WHAT IS NEEDED.
Beginning with the first line of the data below, extract each line up to and including the one containing "Remove race condition". Copy them exactly and add nothing.

SOURCE DATA.
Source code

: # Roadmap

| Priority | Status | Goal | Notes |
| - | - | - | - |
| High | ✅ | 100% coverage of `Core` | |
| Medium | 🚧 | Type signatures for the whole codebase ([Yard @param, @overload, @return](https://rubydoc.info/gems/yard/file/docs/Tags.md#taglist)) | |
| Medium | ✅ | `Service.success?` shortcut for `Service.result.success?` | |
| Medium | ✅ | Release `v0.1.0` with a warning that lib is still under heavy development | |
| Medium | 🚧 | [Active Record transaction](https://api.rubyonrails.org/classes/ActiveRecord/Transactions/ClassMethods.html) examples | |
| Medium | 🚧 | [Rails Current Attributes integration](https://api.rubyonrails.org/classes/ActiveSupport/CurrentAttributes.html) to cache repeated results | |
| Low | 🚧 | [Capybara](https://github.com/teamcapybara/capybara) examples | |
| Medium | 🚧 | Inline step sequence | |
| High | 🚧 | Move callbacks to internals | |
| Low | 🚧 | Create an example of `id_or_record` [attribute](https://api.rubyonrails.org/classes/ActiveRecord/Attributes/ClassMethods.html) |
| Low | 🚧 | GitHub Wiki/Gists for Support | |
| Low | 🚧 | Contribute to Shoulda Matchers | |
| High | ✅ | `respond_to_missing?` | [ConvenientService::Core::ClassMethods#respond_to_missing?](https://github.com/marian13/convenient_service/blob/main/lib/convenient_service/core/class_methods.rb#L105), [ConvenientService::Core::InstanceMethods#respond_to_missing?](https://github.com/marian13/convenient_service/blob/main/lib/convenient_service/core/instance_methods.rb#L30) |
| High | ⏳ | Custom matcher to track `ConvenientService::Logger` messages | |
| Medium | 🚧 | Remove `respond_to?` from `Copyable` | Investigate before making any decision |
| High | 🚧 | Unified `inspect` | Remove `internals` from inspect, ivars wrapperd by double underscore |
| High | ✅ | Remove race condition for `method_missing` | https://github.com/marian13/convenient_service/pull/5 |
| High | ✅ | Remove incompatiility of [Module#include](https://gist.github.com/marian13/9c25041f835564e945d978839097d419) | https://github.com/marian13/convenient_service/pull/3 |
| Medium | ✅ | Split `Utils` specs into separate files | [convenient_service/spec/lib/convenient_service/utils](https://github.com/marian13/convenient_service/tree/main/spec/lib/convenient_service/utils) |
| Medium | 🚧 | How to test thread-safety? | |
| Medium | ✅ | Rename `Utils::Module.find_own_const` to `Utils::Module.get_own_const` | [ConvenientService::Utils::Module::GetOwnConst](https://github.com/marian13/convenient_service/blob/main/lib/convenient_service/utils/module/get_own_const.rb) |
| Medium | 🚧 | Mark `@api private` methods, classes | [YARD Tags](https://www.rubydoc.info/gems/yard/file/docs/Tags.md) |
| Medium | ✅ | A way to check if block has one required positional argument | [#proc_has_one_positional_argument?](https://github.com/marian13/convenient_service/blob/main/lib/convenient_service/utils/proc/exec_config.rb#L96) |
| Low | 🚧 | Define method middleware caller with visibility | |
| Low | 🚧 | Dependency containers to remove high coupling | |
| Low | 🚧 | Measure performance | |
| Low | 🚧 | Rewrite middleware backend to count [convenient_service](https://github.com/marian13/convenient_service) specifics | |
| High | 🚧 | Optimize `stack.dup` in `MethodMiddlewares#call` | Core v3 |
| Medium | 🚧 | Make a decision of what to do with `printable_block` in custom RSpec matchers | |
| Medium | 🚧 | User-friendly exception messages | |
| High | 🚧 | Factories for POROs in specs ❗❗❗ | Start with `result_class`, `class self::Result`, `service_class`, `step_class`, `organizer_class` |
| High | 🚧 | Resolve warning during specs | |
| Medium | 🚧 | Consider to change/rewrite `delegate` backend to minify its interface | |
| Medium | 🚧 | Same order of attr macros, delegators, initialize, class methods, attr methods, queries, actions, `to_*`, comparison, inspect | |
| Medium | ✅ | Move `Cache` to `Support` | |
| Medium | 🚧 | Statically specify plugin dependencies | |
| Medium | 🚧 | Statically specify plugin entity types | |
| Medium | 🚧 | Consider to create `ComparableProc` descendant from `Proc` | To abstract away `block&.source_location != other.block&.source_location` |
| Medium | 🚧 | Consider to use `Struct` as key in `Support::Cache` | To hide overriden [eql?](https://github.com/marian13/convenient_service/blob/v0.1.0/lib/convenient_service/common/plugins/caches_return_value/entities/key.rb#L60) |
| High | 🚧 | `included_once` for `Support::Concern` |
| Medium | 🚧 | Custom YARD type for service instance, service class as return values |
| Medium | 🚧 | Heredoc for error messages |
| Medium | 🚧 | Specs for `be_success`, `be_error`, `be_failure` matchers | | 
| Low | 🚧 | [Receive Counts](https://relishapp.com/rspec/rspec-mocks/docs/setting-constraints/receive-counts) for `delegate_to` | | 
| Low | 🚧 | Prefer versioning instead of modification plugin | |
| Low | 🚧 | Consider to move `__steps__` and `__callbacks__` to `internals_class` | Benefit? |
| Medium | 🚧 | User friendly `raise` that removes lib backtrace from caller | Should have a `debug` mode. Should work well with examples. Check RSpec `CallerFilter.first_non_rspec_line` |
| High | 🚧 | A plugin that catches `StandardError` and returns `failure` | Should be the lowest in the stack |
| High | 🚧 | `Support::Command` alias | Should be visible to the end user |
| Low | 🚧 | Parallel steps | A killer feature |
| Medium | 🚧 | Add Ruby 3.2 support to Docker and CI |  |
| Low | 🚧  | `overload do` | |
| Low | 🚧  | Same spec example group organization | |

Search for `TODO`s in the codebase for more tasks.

YOUR SOLUTION.
Source code

: # Roadmap

| Priority | Status | Goal | Notes |
| - | - | - | - |
| High | ✅ | 100% coverage of `Core` | |
| Medium | 🚧 | Type signatures for the whole codebase ([Yard @param, @overload, @return](https://rubydoc.info/gems/yard/file/docs/Tags.md#taglist)) | |
| Medium | ✅ | `Service.success?` shortcut for `Service.result.success?` | |
| Medium | ✅ | Release `v0.1.0` with a warning that lib is still under heavy development | |
| Medium | 🚧 | [Active Record transaction](https://api.rubyonrails.org/classes/ActiveRecord/Transactions/ClassMethods.html) examples | |
| Medium | 🚧 | [Rails Current Attributes integration](https://api.rubyonrails.org/classes/ActiveSupport/CurrentAttributes.html) to cache repeated results | |
| Low | 🚧 | [Capybara](https://github.com/teamcapybara/capybara) examples | |
| Medium | 🚧 | Inline step sequence | |
| High | 🚧 | Move callbacks to internals | |
| Low | 🚧 | Create an example of `id_or_record` [attribute](https://api.rubyonrails.org/classes/ActiveRecord/Attributes/ClassMethods.html) |
| Low | 🚧 | GitHub Wiki/Gists for Support | |
| Low | 🚧 | Contribute to Shoulda Matchers | |
| High | ✅ | `respond_to_missing?` | [ConvenientService::Core::ClassMethods#respond_to_missing?](https://github.com/marian13/convenient_service/blob/main/lib/convenient_service/core/class_methods.rb#L105), [ConvenientService::Core::InstanceMethods#respond_to_missing?](https://github.com/marian13/convenient_service/blob/main/lib/convenient_service/core/instance_methods.rb#L30) |
| High | ⏳ | Custom matcher to track `ConvenientService::Logger` messages | |
| Medium | 🚧 | Remove `respond_to?` from `Copyable` | Investigate before making any decision |
| High | 🚧 | Unified `inspect` | Remove `internals` from inspect, ivars wrapperd by double underscore |
| High | ✅ | Remove race condition for `method_missing` | https://github.com/marian13/convenient_service/pull/5 |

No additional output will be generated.